Exploring Pine.blog

I’d noticed Pine.blog before at a previous IndieWebCamp, but not had time to delve into it very deeply. Seeing some of what Brian Schrader has been working on while following IndieWebCamp Austin remotely this weekend has reminded about the project. As a result, I’ve been spending some time tonight to check out some of the functionality that it’s offering. In part, I’m curious how similar, or not, it is to what Micro.blog is offering specifically with respect to the idea of IndieWeb as a Service which I’ve recently begun documenting. It’s always great to see the growing diversity and plurality of solutions in the space.

My brief prior experience with the platform was simply adding my website to their discovery service. Tonight I’ve found that Pine.blog has got a very pretty little feed reader experience with some fun discovery functionality. You can apparently create multiple timelines to follow content, but one needs a paid account for more than one timeline. It allows both following sites as well as recommending them to others. It also appears that Brian is supporting the rel=”payment” microformat as I see at least one feed that has a “$ Support” button in the Pine.blog interface to allow me to go to the site’s payment page to support it. I think this may be one of the first times I’ve seen this functionality in an app in the wild outside of the Overcast podcast app which added it a couple of years ago.

It has webmention support, so I can “like” things within the reader and notify others. Without a paid account I don’t see the ability to reply to or mention other sites though. It also looks like it allows for import/export of OPML too, though I haven’t tried it out yet–I can only test drive so many feed readers at a time and Indigenous is taking up all of my bandwidth at present.

I do wonder a bit about potentially importing/exporting my content if I were to go all-in on Pine.blog. I’d bet the idea is on the product map, but that’s a huge bit of work to build without a paid user base to support it. I’d personally want at least an export function if I were to change over, though I’m more likely to want to dovetail my own site with it much the way I’m currently doing with Micro.blog.
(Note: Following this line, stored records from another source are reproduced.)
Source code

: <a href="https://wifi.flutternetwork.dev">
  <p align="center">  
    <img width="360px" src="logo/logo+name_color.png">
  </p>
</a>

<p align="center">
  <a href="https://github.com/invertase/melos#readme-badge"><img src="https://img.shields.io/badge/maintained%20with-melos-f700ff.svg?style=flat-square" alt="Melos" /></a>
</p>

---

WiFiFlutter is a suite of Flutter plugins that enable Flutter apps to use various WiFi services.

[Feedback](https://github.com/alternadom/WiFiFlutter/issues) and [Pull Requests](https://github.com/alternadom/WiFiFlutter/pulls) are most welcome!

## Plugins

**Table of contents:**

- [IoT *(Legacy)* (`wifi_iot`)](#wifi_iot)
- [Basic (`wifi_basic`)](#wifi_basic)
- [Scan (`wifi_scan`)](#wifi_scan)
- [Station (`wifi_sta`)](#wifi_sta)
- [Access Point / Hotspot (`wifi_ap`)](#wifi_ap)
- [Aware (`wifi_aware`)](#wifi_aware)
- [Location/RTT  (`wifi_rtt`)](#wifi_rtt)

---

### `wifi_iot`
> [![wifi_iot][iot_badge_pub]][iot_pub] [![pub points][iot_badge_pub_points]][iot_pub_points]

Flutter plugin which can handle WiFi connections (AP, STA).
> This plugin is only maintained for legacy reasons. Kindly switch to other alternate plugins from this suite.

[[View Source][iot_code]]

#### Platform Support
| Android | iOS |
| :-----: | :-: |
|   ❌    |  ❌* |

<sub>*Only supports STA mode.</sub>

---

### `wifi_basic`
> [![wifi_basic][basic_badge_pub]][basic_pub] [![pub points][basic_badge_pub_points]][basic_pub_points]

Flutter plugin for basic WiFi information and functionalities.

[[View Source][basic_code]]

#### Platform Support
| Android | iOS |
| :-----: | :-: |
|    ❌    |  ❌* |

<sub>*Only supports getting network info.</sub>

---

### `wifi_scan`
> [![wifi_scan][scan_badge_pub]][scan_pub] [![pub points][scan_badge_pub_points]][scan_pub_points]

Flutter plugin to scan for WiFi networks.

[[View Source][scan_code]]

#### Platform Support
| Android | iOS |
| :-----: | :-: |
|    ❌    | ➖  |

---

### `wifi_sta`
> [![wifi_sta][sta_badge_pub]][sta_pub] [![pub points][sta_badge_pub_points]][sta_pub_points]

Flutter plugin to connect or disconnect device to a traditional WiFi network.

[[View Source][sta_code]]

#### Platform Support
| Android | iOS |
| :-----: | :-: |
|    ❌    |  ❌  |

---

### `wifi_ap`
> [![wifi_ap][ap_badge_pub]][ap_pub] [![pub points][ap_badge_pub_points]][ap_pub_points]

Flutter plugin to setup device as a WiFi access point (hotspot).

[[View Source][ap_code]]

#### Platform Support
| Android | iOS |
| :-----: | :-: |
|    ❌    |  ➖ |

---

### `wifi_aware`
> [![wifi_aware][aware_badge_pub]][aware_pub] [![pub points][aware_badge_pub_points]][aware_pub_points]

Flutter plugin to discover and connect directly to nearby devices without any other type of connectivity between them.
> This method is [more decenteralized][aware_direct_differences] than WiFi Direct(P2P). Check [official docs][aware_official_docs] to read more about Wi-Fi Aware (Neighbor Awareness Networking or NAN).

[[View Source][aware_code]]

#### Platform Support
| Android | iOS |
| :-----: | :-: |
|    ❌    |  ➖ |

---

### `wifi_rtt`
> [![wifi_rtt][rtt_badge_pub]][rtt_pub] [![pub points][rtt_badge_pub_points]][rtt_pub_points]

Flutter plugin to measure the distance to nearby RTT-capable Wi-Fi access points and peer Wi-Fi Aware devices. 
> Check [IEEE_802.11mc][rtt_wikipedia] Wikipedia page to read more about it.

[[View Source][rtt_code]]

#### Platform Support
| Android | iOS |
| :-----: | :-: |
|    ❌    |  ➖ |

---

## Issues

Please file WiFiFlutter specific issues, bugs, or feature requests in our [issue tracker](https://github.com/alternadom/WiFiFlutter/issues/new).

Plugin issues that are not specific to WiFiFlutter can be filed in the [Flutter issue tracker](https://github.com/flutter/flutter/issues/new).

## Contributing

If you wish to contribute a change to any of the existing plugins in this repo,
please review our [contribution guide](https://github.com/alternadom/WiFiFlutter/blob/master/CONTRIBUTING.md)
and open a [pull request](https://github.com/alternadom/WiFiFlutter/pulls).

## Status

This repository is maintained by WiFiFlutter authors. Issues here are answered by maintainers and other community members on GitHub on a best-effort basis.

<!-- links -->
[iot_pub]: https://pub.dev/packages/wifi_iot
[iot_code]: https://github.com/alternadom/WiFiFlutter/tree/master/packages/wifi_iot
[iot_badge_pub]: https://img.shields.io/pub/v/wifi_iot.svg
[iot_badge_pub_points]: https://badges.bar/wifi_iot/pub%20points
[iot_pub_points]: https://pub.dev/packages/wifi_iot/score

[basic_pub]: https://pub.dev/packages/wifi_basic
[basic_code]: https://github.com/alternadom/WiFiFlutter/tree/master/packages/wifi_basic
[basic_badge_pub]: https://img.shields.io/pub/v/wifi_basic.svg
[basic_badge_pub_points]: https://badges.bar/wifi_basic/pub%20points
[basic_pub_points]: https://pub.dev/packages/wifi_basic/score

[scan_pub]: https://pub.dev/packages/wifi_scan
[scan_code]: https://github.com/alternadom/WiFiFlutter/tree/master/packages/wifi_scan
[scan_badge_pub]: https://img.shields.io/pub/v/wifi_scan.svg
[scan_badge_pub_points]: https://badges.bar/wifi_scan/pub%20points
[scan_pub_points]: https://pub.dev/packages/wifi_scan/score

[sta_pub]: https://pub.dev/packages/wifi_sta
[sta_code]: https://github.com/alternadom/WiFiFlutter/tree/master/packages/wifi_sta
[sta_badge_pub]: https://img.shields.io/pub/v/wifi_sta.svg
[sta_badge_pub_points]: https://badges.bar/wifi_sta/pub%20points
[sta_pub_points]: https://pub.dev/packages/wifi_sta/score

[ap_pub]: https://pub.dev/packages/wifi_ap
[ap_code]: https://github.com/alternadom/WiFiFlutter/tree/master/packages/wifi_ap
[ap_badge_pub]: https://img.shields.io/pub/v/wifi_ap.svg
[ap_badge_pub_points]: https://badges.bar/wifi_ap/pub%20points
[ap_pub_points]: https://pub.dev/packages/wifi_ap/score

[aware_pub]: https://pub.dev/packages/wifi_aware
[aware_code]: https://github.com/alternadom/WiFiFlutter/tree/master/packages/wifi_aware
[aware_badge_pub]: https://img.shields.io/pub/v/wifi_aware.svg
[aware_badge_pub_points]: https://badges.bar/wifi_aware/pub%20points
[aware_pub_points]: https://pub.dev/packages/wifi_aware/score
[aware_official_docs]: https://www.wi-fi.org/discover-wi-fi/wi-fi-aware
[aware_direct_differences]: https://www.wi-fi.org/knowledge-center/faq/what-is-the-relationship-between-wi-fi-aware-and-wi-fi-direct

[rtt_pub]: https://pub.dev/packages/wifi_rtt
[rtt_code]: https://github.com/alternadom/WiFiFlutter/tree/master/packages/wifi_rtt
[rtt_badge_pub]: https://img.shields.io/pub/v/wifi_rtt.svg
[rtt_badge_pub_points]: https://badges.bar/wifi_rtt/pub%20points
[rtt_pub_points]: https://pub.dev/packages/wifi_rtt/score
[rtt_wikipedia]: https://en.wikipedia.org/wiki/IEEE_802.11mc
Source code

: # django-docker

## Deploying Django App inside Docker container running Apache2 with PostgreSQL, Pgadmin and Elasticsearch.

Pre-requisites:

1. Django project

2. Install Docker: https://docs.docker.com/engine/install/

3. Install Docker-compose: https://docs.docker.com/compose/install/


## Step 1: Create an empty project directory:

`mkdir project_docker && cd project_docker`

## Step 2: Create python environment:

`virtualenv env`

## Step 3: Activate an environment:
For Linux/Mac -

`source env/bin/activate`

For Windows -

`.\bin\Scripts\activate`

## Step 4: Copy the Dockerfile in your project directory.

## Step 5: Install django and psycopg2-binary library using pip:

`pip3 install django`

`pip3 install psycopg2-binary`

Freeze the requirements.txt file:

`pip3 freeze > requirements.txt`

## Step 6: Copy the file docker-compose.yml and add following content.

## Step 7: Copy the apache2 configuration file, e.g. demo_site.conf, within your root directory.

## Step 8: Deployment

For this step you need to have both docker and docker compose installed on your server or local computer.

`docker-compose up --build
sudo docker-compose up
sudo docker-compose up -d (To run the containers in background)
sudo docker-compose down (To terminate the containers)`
It looks like it should be able to post to my website, but I’m finding the “publish” and “preview” buttons don’t work–perhaps I need a paid account for this functionality? Of course, I only see UI to provide pine.blog with my URL and my account name, but it hasn’t authenticated using a password or other method, so perhaps that portion isn’t finished? I’ll circle back around to it later when I do a free trial. I do notice that Brian, the developer of the project, has an account on pine.blog which is mirrored on one of his subdomains running WordPress. Quirkily I’ve noticed that the header on his main website changes to alternately serve the pine.blog version and the WordPress version!

More to come as I continue exploring… Later on I’ll take a look at some of their paid functionality, but for now, it’s a pretty compelling set of features and some well-laid out user interface to start. I look forward to seeing how it continues to evolve.

Read Roadmap (Pine.blog Knowledge Base)
There's so many great features planned for Pine.blog, but I've compiled a list of the big ones here. Features might be released out of order, but I've tried to keep them, roughly, in the order I intend on releasing them. Keep in mind, this list is not static. Features may be added/removed at any time.
Read What you get with Pine.blog (pine.blog)

By signing up for Pine.blog you'll have access to a new kind of social network. Pine.blog combines a blogging app with a feed reader that's jam-packed with cool features.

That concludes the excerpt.